Non può farsi luogo alla rimessione in termini in caso di notificazione ad un indirizzo PEC tratto dal registro IPA, tenuto conto che: a) non sussistono ragioni di oggettiva incertezza del quadro normativo sopra evocato, connotato da univocità semantica e precettiva; b) non è registrabile un fenomeno di oscillazione giurisprudenziale.

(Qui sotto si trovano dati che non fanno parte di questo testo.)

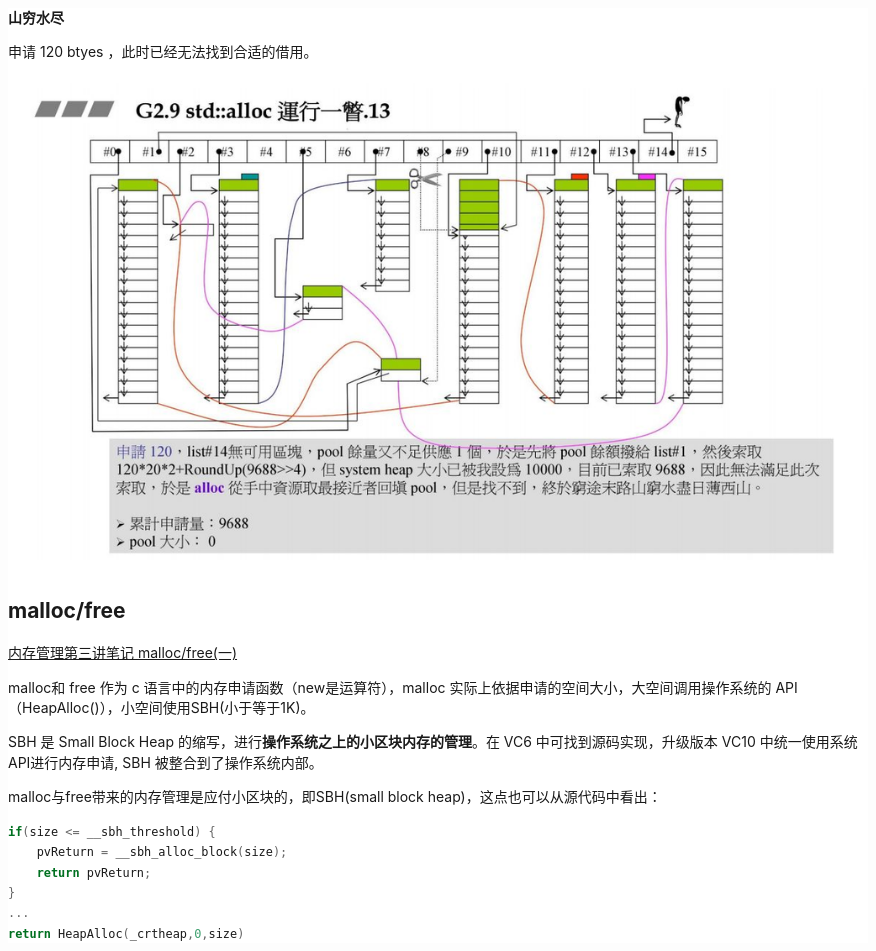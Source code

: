 

**山穷水尽**

申请 120 btyes ，此时已经无法找到合适的借用。

![img](cpp/v2-fd3d45d5cd34713949128e791b73f492_r.jpg)





##  malloc/free

[内存管理第三讲笔记 malloc/free(一)](https://zhuanlan.zhihu.com/p/517472169)



malloc和 free 作为 c 语言中的内存申请函数（new是运算符），malloc 实际上依据申请的空间大小，大空间调用操作系统的 API（HeapAlloc()），小空间使用SBH(小于等于1K)。

SBH 是 Small Block Heap 的缩写，进行**操作系统之上的小区块内存的管理**。在 VC6 中可找到源码实现，升级版本 VC10 中统一使用系统API进行内存申请, SBH 被整合到了操作系统内部。

malloc与free带来的内存管理是应付小区块的，即SBH(small block heap)，这点也可以从源代码中看出：

```cpp
if(size <= __sbh_threshold) {
    pvReturn = __sbh_alloc_block(size);
    return pvReturn;
}
...
return HeapAlloc(_crtheap,0,size)
```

È irrilevante l’indicazione, nel sito dell’amministrazione pubblica, del recapito PEC, trattandosi di circostanza inidonea ad integrare l’errore scusabile, in quanto le amministrazioni pubbliche, in adempimento alle disposizioni contenute nel Codice dell’amministrazione digitale (d. lgs. n. 82/2005), sono tenute a pubblicare nella pagina iniziale del loro sito un indirizzo di posta elettronica certificata al quale il cittadino possa rivolgersi per qualsiasi richiesta, ma la normativa in proposito nulla prevede in relazione alla notificazione dei ricorsi giurisdizionali.

 

Tar Sicilia, Sezione staccata di Catania (Sezione Prima), sent. n. 118 del 15.1.2018[8]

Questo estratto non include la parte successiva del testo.